Born in west London, Ray spent the war years in Birmingham, where he attended grammar school - not a mean feat for a working class kid at that time. After the war, he went to sea. Visiting a devastated Hamburg, he realised that Germans were not the demons of official propaganda, but people much like himself. Jumping ship in Canada, he made his way to New York. There he worked in the kitchens of a kosher hotel, earning the nickname of 'Rayele' - little Ray.

Seeing the wide gap between rich and poor and the ever-present racism in American society, Ray joined the US Communist Party. As the wartime alliance gave way to the cold war, he was rounded up for deportation as an 'undesirable alien'. He was interned on Ellis Island with CLR James. At the time they were in different political camps: Ray was an orthodox communist and James a Trotskyist with growing differences with mainstream Trotskyism.

Back in England Ray was called up for national service. He was stationed in North Africa and Cyprus, where he made contact with Akel, the Cypriot Communist Party. This was a dangerous thing to do.
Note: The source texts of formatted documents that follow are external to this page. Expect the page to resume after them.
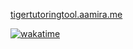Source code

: [tigertutoringtool.aamira.me](https://tigertutoringtool.aamira.me)

<a href="https://wakatime.com/badge/user/a74de5a2-6029-42fc-af5a-6c68022b44ae/project/b9e147a4-a22c-40ab-8871-254ed1bef642"><img src="https://wakatime.com/badge/user/a74de5a2-6029-42fc-af5a-6c68022b44ae/project/b9e147a4-a22c-40ab-8871-254ed1bef642.svg" alt="wakatime"></a>
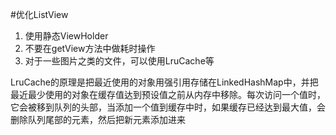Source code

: #优化ListView    

1. 使用静态ViewHolder
2. 不要在getView方法中做耗时操作
3. 对于一些图片之类的文件，可以使用LruCache等      

LruCache的原理是把最近使用的对象用强引用存储在LinkedHashMap中，并把最近最少使用的对象在缓存值达到预设值之前从内存中移除。每次访问一个值时，它会被移到队列的头部，当添加一个值到缓存中时，如果缓存已经达到最大值，会删除队列尾部的元素，然后把新元素添加进来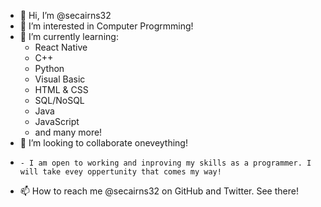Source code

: - 👋 Hi, I’m @secairns32
- 👀 I’m interested in Computer Progrmming!
- 🌱 I’m currently learning: 
     - React Native
     - C++
     - Python
     - Visual Basic
     - HTML & CSS
     - SQL/NoSQL
     - Java
     - JavaScript
     - and many more!
- 💞️ I’m looking to collaborate oneveything!
-     - I am open to working and inproving my skills as a programmer. I will take evey oppertunity that comes my way!
- 📫 How to reach me @secairns32 on GitHub and Twitter. See there!
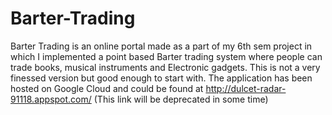 # Barter-Trading
Barter Trading is an online portal made as a part of my 6th sem project in which I implemented a point based Barter trading system where people can trade books, musical instruments and Electronic gadgets. This is not a very finessed version but good enough to start with. The application has been hosted on Google Cloud and could be found at http://dulcet-radar-91118.appspot.com/  (This link will be deprecated in some time)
Released from the army, Ray went to work in engineering in west London and became a shop steward convenor in the AEU. Notting Hill was then being torn by race riots. When a black man was murdered, Ray went as a white worker to express solidarity with the black community.

Later Ray worked for Progressive Tours. There he came into contact with Maureen Scott and Mike Baker, who had joined the Committee to Defeat Revisionism for Communist Unity, a pro-China group. Maureen kept him supplied with copies of its paper Vanguard. Ray visited the USSR with Bill Turner of the Independent Labour Party. What he saw there and his discussions with Bill sowed the seeds of doubt in his mind about Stalinism and he drifted out of the CP.
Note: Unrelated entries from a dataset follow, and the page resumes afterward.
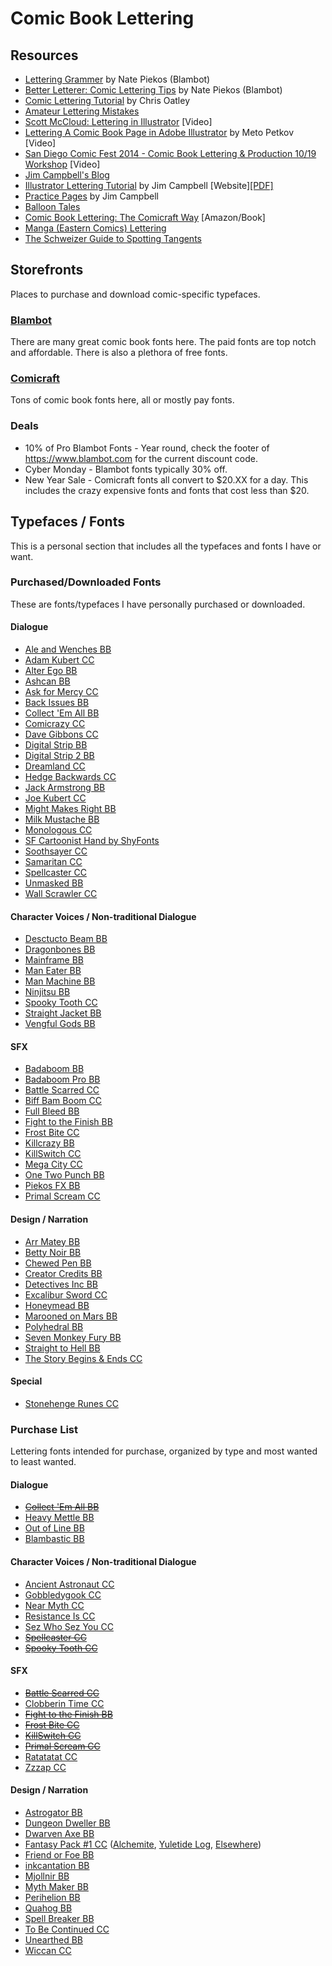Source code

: # Comic Book Lettering

## Resources
* [Lettering Grammer](http://www.blambot.com/grammar.shtml) by Nate Piekos (Blambot)
* [Better Letterer: Comic Lettering Tips](http://www.blambot.com/articles_tips.shtml) by Nate Piekos (Blambot)
* [Comic Lettering Tutorial](http://chrisoatley.com/comic-lettering-comic-layout/) by Chris Oatley
* [Amateur Lettering Mistakes](http://chrissamnee.tumblr.com/post/87175204420/mylittledoxy-yopatrick-some-good-tips-about)
* [Scott McCloud: Lettering in Illustrator](https://www.youtube.com/watch?v=nhsqRjBehmw) [Video]
* [Lettering A Comic Book Page in Adobe Illustrator](https://www.youtube.com/watch?v=Rw9kaU73atM) by Meto Petkov [Video]
* [San Diego Comic Fest 2014 - Comic Book Lettering & Production 10/19 Workshop](https://www.youtube.com/watch?v=1uE276JftSw) [Video]
* [Jim Campbell's Blog](http://www.jimcampbell-lettering.co.uk/)
* [Illustrator Lettering Tutorial](http://clintflickerlettering.blogspot.com/2010/10/lettering-in-adobe-illustrator-one.html) by Jim Campbell [Website][[PDF]](https://www.dropbox.com/s/2aragi0fu12c1vu/Lettering_Guide_Jim_Campbell.pdf?dl=0)
* [Practice Pages](http://clintflickerlettering.blogspot.com/2010/12/thursday-surgery-unlettered-pages-with.html) by Jim Campbell
* [Balloon Tales](http://www.balloontales.com/)
* [Comic Book Lettering: The Comicraft Way](http://www.amazon.com/Comic-Book-Lettering-The-Comicraft/dp/0974056731) [Amazon/Book]
* [Manga (Eastern Comics) Lettering](https://3.bp.blogspot.com/-TpZtTZPxnJU/WM-Xjl45BUI/AAAAAAAADRw/Hdq0S62hX6gmVystCRCbEaVWCmT4Qjh2gCLcB/s0/FA_MHA_89_20.jpg)
* [The Schweizer Guide to Spotting Tangents](https://curiousoldlibrary.blogspot.ca/2011/10/schweizer-guide-to-spotting-tangents.html)

## Storefronts
Places to purchase and download comic-specific typefaces.

### [Blambot](http://blambot.com/)
There are many great comic book fonts here. The paid fonts are top notch and affordable. There is also a plethora of free fonts.

### [Comicraft](http://www.comicbookfonts.com/Default.asp)
Tons of comic book fonts here, all or mostly pay fonts. 

### Deals
* 10% of Pro Blambot Fonts - Year round, check the footer of https://www.blambot.com for the current discount code.
* Cyber Monday - Blambot fonts typically 30% off.
* New Year Sale - Comicraft fonts all convert to $20.XX for a day. This includes the crazy expensive fonts and fonts that cost less than $20.

## Typefaces / Fonts
This is a personal section that includes all the typefaces and fonts I have or want.

### Purchased/Downloaded Fonts
These are fonts/typefaces I have personally purchased or downloaded.

#### Dialogue
* [Ale and Wenches BB](http://blambot.com/font_aleandwenches.shtml)
* [Adam Kubert CC](http://www.comicbookfonts.com/Adam-Kubert-International-p/bl018i.htm)
* [Alter Ego BB](http://blambot.com/font_alterego.shtml)
* [Ashcan BB](http://blambot.com/font_ashcan.shtml)
* [Ask for Mercy CC](https://www.comicbookfonts.com/Ask-For-Mercy-p/bl071.htm)
* [Back Issues BB](http://blambot.com/font_backissues.shtml)
* [Collect 'Em All BB](http://blambot.com/font_collectemall.shtml)
* [Comicrazy CC](http://www.comicbookfonts.com/Comicrazy-p/bl001.htm)
* [Dave Gibbons CC](http://www.comicbookfonts.com/Dave-Gibbons-International-p/bl013i.htm)
* [Digital Strip BB](http://blambot.com/font_digitalstrip.shtml)
* [Digital Strip 2 BB](http://blambot.com/font_digitalstrip2.shtml)
* [Dreamland CC](http://www.comicbookfonts.com/Dreamland-International-p/cl317i.htm)
* [Hedge Backwards CC](http://www.comicbookfonts.com/Hedge-Backwards-International-p/bl019i.htm)
* [Jack Armstrong BB](http://blambot.com/font_jackarmstrong.shtml)
* [Joe Kubert CC](http://www.comicbookfonts.com/Joe-Kubert-International-p/bl017i.htm)
* [Might Makes Right BB](http://blambot.com/font_mmr.shtml)
* [Milk Mustache BB](http://blambot.com/font_milkmustache.shtml)
* [Monologous CC](https://www.comicbookfonts.com/Monologous-International-p/bl033i.htm)
* [SF Cartoonist Hand by ShyFonts](https://www.fontsquirrel.com/fonts/sf-cartoonist-hand)
* [Soothsayer CC](http://www.comicbookfonts.com/Soothsayer-International-p/bl027i.htm)
* [Samaritan CC](http://www.comicbookfonts.com/Samaritan-p/bl002.htm)
* [Spellcaster CC](http://www.comicbookfonts.com/Spellcaster-p/cl320.htm)
* [Unmasked BB](http://blambot.com/font_unmasked.shtml)
* [Wall Scrawler CC](http://www.comicbookfonts.com/Wall-Scrawler-International-p/bl020i.htm)

#### Character Voices / Non-traditional Dialogue
* [Desctucto Beam BB](http://blambot.com/font_destructobeam.shtml)
* [Dragonbones BB](http://blambot.com/font_dragonbones.shtml)
* [Mainframe BB](http://blambot.com/font_mainframe.shtml)
* [Man Eater BB](http://blambot.com/font_maneater.shtml)
* [Man Machine BB](http://blambot.com/font_manmachine.shtml)
* [Ninjitsu BB](http://blambot.com/font_ninjutsu.shtml)
* [Spooky Tooth CC](https://www.comicbookfonts.com/Spooky-Tooth-International-p/cl305i.htm)
* [Straight Jacket BB](http://blambot.com/font_straightjacket.shtml)
* [Vengful Gods BB](http://blambot.com/font_vengefulgods.shtml)

#### SFX
* [Badaboom BB](http://blambot.com/font_badaboom.shtml)
* [Badaboom Pro BB](http://blambot.com/font_badaboompro.shtml)
* [Battle Scarred CC](http://www.comicbookfonts.com/Battle-Scarred-p/fx124.htm)
* [Biff Bam Boom CC](http://www.comicbookfonts.com/Biff-Bam-Boom-International-p/fx121i.htm)
* [Full Bleed BB](http://blambot.com/font_fullbleed.shtml)
* [Fight to the Finish BB](http://blambot.com/font_fttf.shtml)
* [Frost Bite CC](http://www.comicbookfonts.com/Frostbite-p/fx109.htm)
* [Killcrazy BB](http://blambot.com/font_killcrazy.shtml)
* [KillSwitch CC](https://www.comicbookfonts.com/KillSwitch-p/fx141.htm)
* [Mega City CC](http://www.comicbookfonts.com/Mega-City-International-p/fx139i.htm)
* [One Two Punch BB](http://blambot.com/font_onetwopunch.shtml)
* [Piekos FX BB](http://blambot.com/font_piekosfx.shtml)
* [Primal Scream CC](https://www.comicbookfonts.com/Primal-Scream-p/fx122.htm)

#### Design / Narration
* [Arr Matey BB](http://blambot.com/font_arrrmatey.shtml)
* [Betty Noir BB](http://blambot.com/font_bettynoir.shtml)
* [Chewed Pen BB](http://blambot.com/font_chewedpen.shtml)
* [Creator Credits BB](http://blambot.com/font_creatorcredits.shtml)
* [Detectives Inc BB](http://blambot.com/font_detectivesinc.shtml)
* [Excalibur Sword CC](http://www.comicbookfonts.com/Excalibur-Sword-International-p/dl266i.htm)
* [Honeymead BB](http://blambot.com/font_honeymead.shtml)
* [Marooned on Mars BB](http://blambot.com/font_mom.shtml)
* [Polyhedral BB](http://blambot.com/font_polyhedral.shtml)
* [Seven Monkey Fury BB](http://blambot.com/font_7monkeyfury.shtml)
* [Straight to Hell BB](http://blambot.com/font_sth.shtml)
* [The Story Begins & Ends CC](http://www.comicbookfonts.com/The-Story-Begins-End-International-p/dl274i.htm)

#### Special
* [Stonehenge Runes CC](http://www.comicbookfonts.com/Stonehenge-Runes-p/cl312f.htm)


### Purchase List
Lettering fonts intended for purchase, organized by type and most wanted to least wanted.

#### Dialogue 
* [~~Collect 'Em All BB~~](http://blambot.com/font_collectemall.shtml)
* [Heavy Mettle BB](http://www.blambot.com/font_heavymettle.shtml)
* [Out of Line BB](http://blambot.com/font_ool.shtml)
* [Blambastic BB](http://blambot.com/font_blambastic.shtml)

#### Character Voices / Non-traditional Dialogue
* [Ancient Astronaut CC](https://www.comicbookfonts.com/Ancient-Astronaut-International-p/cl345i.htm)
* [Gobbledygook CC](https://www.comicbookfonts.com/Gobbledygook-p/cl313.htm)
* [Near Myth CC](http://www.comicbookfonts.com/Near-Myth-p/cl311.htm)
* [Resistance Is CC](http://www.comicbookfonts.com/Resistance-Is-p/cl302.htm)
* [Sez Who Sez You CC](http://www.comicbookfonts.com/Sez-Who-Sez-You-p/fx110.htm)
* [~~Spellcaster CC~~](http://www.comicbookfonts.com/Spellcaster-p/cl320.htm)
* [~~Spooky Tooth CC~~](https://www.comicbookfonts.com/Spooky-Tooth-International-p/cl305i.htm)

#### SFX
* [~~Battle Scarred CC~~](http://www.comicbookfonts.com/Battle-Scarred-p/fx124.htm)
* [Clobberin Time CC](http://www.comicbookfonts.com/Clobberin-Time-p/fx101.htm)
* [~~Fight to the Finish BB~~](http://blambot.com/font_fttf.shtml)
* [~~Frost Bite CC~~](http://www.comicbookfonts.com/Frostbite-p/fx109.htm)
* [~~KillSwitch CC~~](https://www.comicbookfonts.com/KillSwitch-p/fx141.htm)
* [~~Primal Scream CC~~](https://www.comicbookfonts.com/Primal-Scream-p/fx122.htm)
* [Ratatatat CC](http://www.comicbookfonts.com/Ratatatat-p/fx131.htm)
* [Zzzap CC](http://www.comicbookfonts.com/Zzzap-p/fx127.htm)

#### Design / Narration
* [Astrogator BB](http://blambot.com/font_astrogator.shtml)
* [Dungeon Dweller BB](http://www.blambot.com/font_dungeondweller.shtml)
* [Dwarven Axe BB](http://www.blambot.com/font_dwarvenaxe.shtml)
* [Fantasy Pack #1 CC](https://www.comicbookfonts.com/Fantasy-Pack-1-p/fp1.htm) ([Alchemite](https://www.comicbookfonts.com/Alchemite-International-p/cl307i.htm), [Yuletide Log](https://www.comicbookfonts.com/Yuletide-Log-International-p/cl308i.htm), [Elsewhere](https://www.comicbookfonts.com/Elsewhere-p/dl217.htm))
* [Friend or Foe BB](http://blambot.com/font_friendorfoe.shtml)
* [inkcantation BB](http://www.blambot.com/font_inkcantation.shtml)
* [Mjollnir BB](http://blambot.com/font_perihelion.shtml)
* [Myth Maker BB](http://blambot.com/font_mythmaker.shtml)
* [Perihelion BB](http://blambot.com/font_perihelion.shtml)
* [Quahog BB](http://blambot.com/font_quahog.shtml)
* [Spell Breaker BB](http://blambot.com/font_spellbreaker.shtml)
* [To Be Continued CC](https://www.comicbookfonts.com/To-Be-Continued-International-p/dl214i.htm)
* [Unearthed BB](http://blambot.com/font_unearthed.shtml)
* [Wiccan CC](https://www.comicbookfonts.com/Wiccan-International-p/cl309i.htm)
In the 1970s Ray was involved in the squatting movement. When Centre Point was occupied as a protest against homelessness, Ray was one of the first two in. In another occupation in Brixton he acted as an ostensibly respectable front man for the operation.

I met Ray at meetings of the Movement for Workers' Councils - a tiny group of left communists set up by Joe Thomas, who had broken from Stalinism under the influence of Oehler and Mike Baker. Ray also took part in an informal discussion circle, which included anarchists, dissident Labour Party members and the odd Socialist Workers Party member, which met in my flat.

When the Socialist Labour Party was formed in 1996, Ray joined, seeing it as a potential breakthrough for the left. However, he soon left, sickened at the dictatorship of Arthur Scargill.

Ray's last political contribution was a letter to the Weekly Worker in which he tried to make some sense of the vote scored by the BNP in Oldham.

Ray was always on the side of the underdog. Strong in debate, he was without malice and rancour. Widely read and deeply cultured, he loved music - from opera to Paul Robeson. He greatly enjoyed his garden and his cats.

It may sound like a cliché, but they really don't make them like that any more.